'''

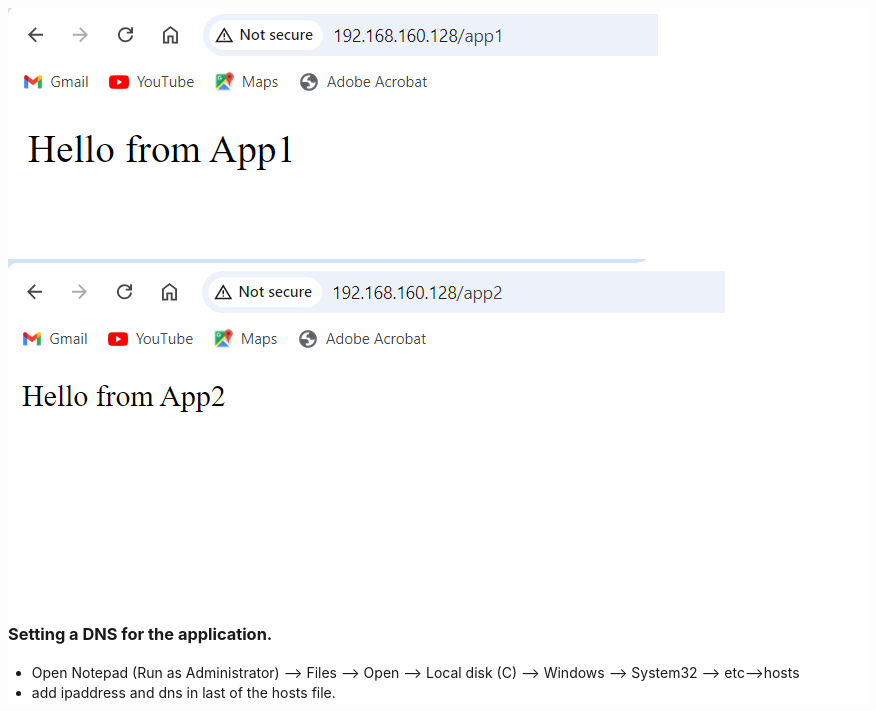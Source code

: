  ![preview](images/linux54.png)
  ![preview](images/linux55.png)

### Setting a DNS for the application.
* Open Notepad (Run as Administrator) --> Files --> Open --> Local disk (C) --> Windows --> System32 --> etc-->hosts
* add ipaddress and dns in last of the hosts file.
  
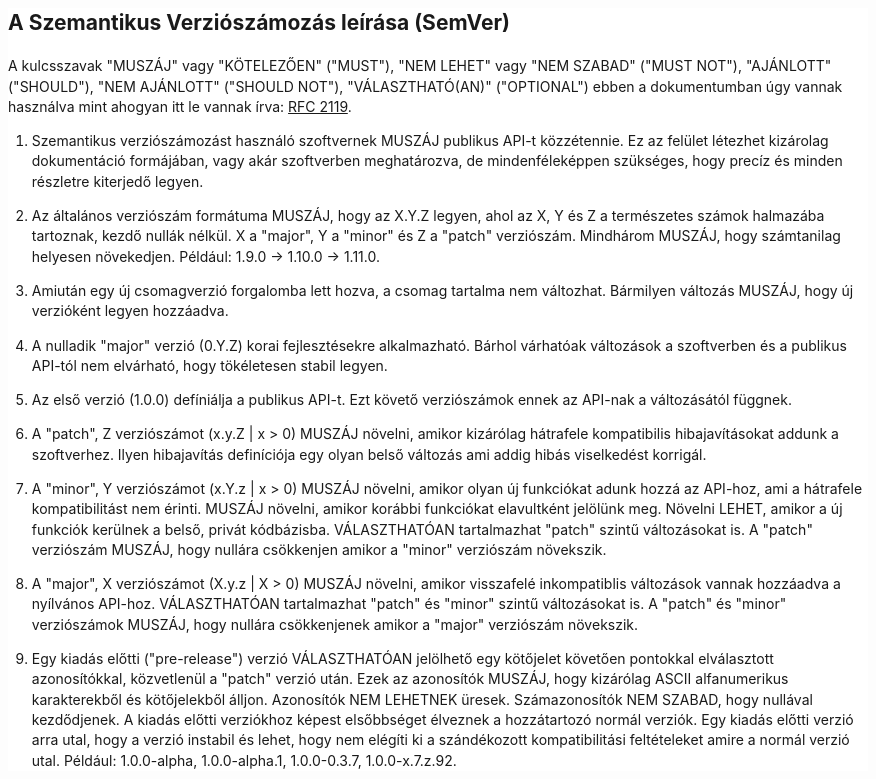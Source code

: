 ## A Szemantikus Verziószámozás leírása (SemVer)

A kulcsszavak "MUSZÁJ" vagy "KÖTELEZŐEN" ("MUST"), "NEM LEHET" vagy "NEM SZABAD"
("MUST NOT"), "AJÁNLOTT" ("SHOULD"), "NEM AJÁNLOTT" ("SHOULD NOT"),
"VÁLASZTHATÓ(AN)" ("OPTIONAL") ebben a dokumentumban úgy vannak használva mint
ahogyan itt le vannak írva: [RFC 2119](http://tools.ietf.org/html/rfc2119).

1. Szemantikus verziószámozást használó szoftvernek MUSZÁJ publikus API-t
   közzétennie. Ez az felület létezhet kizárolag dokumentáció formájában, vagy
   akár szoftverben meghatározva, de mindenféleképpen szükséges, hogy precíz és
   minden részletre kiterjedő legyen.

1. Az általános verziószám formátuma MUSZÁJ, hogy az X.Y.Z legyen, ahol az X, Y
   és Z a természetes számok halmazába tartoznak, kezdő nullák nélkül. X a
   "major", Y a "minor" és Z a "patch" verziószám. Mindhárom MUSZÁJ, hogy
   számtanilag helyesen növekedjen. Például: 1.9.0 -> 1.10.0 -> 1.11.0.

1. Amiután egy új csomagverzió forgalomba lett hozva, a csomag tartalma nem
   változhat. Bármilyen változás MUSZÁJ, hogy új verzióként legyen hozzáadva.

1. A nulladik "major" verzió (0.Y.Z) korai fejlesztésekre alkalmazható. Bárhol
   várhatóak változások a szoftverben és a publikus API-tól nem elvárható, hogy
   tökéletesen stabil legyen.

1. Az első verzió (1.0.0) defíniálja a publikus API-t. Ezt követő verziószámok
   ennek az API-nak a változásától függnek.

1. A "patch", Z verziószámot (x.y.Z | x > 0) MUSZÁJ növelni, amikor kizárólag
   hátrafele kompatibilis hibajavításokat addunk a szoftverhez. Ilyen
   hibajavítás definíciója egy olyan belső változás ami addig hibás viselkedést
   korrigál.

1. A "minor", Y verziószámot (x.Y.z | x > 0) MUSZÁJ növelni, amikor olyan új
   funkciókat adunk hozzá az API-hoz, ami a hátrafele kompatibilitást nem
   érinti. MUSZÁJ növelni, amikor korábbi funkciókat elavultként jelölünk meg.
   Növelni LEHET, amikor a új funkciók kerülnek a belső, privát kódbázisba.
   VÁLASZTHATÓAN tartalmazhat "patch" szintű változásokat is. A "patch"
   verziószám MUSZÁJ, hogy nullára csökkenjen amikor a "minor" verziószám
   növekszik.

1. A "major", X verziószámot (X.y.z | X > 0) MUSZÁJ növelni, amikor visszafelé
   inkompatiblis változások vannak hozzáadva a nyílvános API-hoz. VÁLASZTHATÓAN
   tartalmazhat "patch" és "minor" szintű változásokat is. A "patch" és "minor"
   verziószámok MUSZÁJ, hogy nullára csökkenjenek amikor a "major" verziószám
   növekszik.

1. Egy kiadás előtti ("pre-release") verzió VÁLASZTHATÓAN jelölhető egy
   kötőjelet követően pontokkal elválasztott azonosítókkal, közvetlenül a
   "patch" verzió után. Ezek az azonosítók MUSZÁJ, hogy kizárólag ASCII
   alfanumerikus karakterekből és kötőjelekből álljon. Azonosítók NEM LEHETNEK
   üresek. Számazonosítók NEM SZABAD, hogy nullával kezdődjenek. A kiadás előtti
   verziókhoz képest elsőbbséget élveznek a hozzátartozó normál verziók. Egy
   kiadás előtti verzió arra utal, hogy a verzió instabil és lehet, hogy nem
   elégíti ki a szándékozott kompatibilitási feltételeket amire a normál verzió
   utal. Például: 1.0.0-alpha, 1.0.0-alpha.1, 1.0.0-0.3.7, 1.0.0-x.7.z.92.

'''

--- Try it ---
One exact copy of the data, no pictures: write it out line for line.

--- Task response ---
Source code

:  ![preview](images/linux54.png)
  ![preview](images/linux55.png)

### Setting a DNS for the application.
* Open Notepad (Run as Administrator) --> Files --> Open --> Local disk (C) --> Windows --> System32 --> etc-->hosts
* add ipaddress and dns in last of the hosts file.
  
Source code

: ## A Szemantikus Verziószámozás leírása (SemVer)

A kulcsszavak "MUSZÁJ" vagy "KÖTELEZŐEN" ("MUST"), "NEM LEHET" vagy "NEM SZABAD"
("MUST NOT"), "AJÁNLOTT" ("SHOULD"), "NEM AJÁNLOTT" ("SHOULD NOT"),
"VÁLASZTHATÓ(AN)" ("OPTIONAL") ebben a dokumentumban úgy vannak használva mint
ahogyan itt le vannak írva: [RFC 2119](http://tools.ietf.org/html/rfc2119).

1. Szemantikus verziószámozást használó szoftvernek MUSZÁJ publikus API-t
   közzétennie. Ez az felület létezhet kizárolag dokumentáció formájában, vagy
   akár szoftverben meghatározva, de mindenféleképpen szükséges, hogy precíz és
   minden részletre kiterjedő legyen.

1. Az általános verziószám formátuma MUSZÁJ, hogy az X.Y.Z legyen, ahol az X, Y
   és Z a természetes számok halmazába tartoznak, kezdő nullák nélkül. X a
   "major", Y a "minor" és Z a "patch" verziószám. Mindhárom MUSZÁJ, hogy
   számtanilag helyesen növekedjen. Például: 1.9.0 -> 1.10.0 -> 1.11.0.

1. Amiután egy új csomagverzió forgalomba lett hozva, a csomag tartalma nem
   változhat. Bármilyen változás MUSZÁJ, hogy új verzióként legyen hozzáadva.

1. A nulladik "major" verzió (0.Y.Z) korai fejlesztésekre alkalmazható. Bárhol
   várhatóak változások a szoftverben és a publikus API-tól nem elvárható, hogy
   tökéletesen stabil legyen.

1. Az első verzió (1.0.0) defíniálja a publikus API-t. Ezt követő verziószámok
   ennek az API-nak a változásától függnek.

1. A "patch", Z verziószámot (x.y.Z | x > 0) MUSZÁJ növelni, amikor kizárólag
   hátrafele kompatibilis hibajavításokat addunk a szoftverhez. Ilyen
   hibajavítás definíciója egy olyan belső változás ami addig hibás viselkedést
   korrigál.

1. A "minor", Y verziószámot (x.Y.z | x > 0) MUSZÁJ növelni, amikor olyan új
   funkciókat adunk hozzá az API-hoz, ami a hátrafele kompatibilitást nem
   érinti. MUSZÁJ növelni, amikor korábbi funkciókat elavultként jelölünk meg.
   Növelni LEHET, amikor a új funkciók kerülnek a belső, privát kódbázisba.
   VÁLASZTHATÓAN tartalmazhat "patch" szintű változásokat is. A "patch"
   verziószám MUSZÁJ, hogy nullára csökkenjen amikor a "minor" verziószám
   növekszik.

1. A "major", X verziószámot (X.y.z | X > 0) MUSZÁJ növelni, amikor visszafelé
   inkompatiblis változások vannak hozzáadva a nyílvános API-hoz. VÁLASZTHATÓAN
   tartalmazhat "patch" és "minor" szintű változásokat is. A "patch" és "minor"
   verziószámok MUSZÁJ, hogy nullára csökkenjenek amikor a "major" verziószám
   növekszik.

1. Egy kiadás előtti ("pre-release") verzió VÁLASZTHATÓAN jelölhető egy
   kötőjelet követően pontokkal elválasztott azonosítókkal, közvetlenül a
   "patch" verzió után. Ezek az azonosítók MUSZÁJ, hogy kizárólag ASCII
   alfanumerikus karakterekből és kötőjelekből álljon. Azonosítók NEM LEHETNEK
   üresek. Számazonosítók NEM SZABAD, hogy nullával kezdődjenek. A kiadás előtti
   verziókhoz képest elsőbbséget élveznek a hozzátartozó normál verziók. Egy
   kiadás előtti verzió arra utal, hogy a verzió instabil és lehet, hogy nem
   elégíti ki a szándékozott kompatibilitási feltételeket amire a normál verzió
   utal. Például: 1.0.0-alpha, 1.0.0-alpha.1, 1.0.0-0.3.7, 1.0.0-x.7.z.92.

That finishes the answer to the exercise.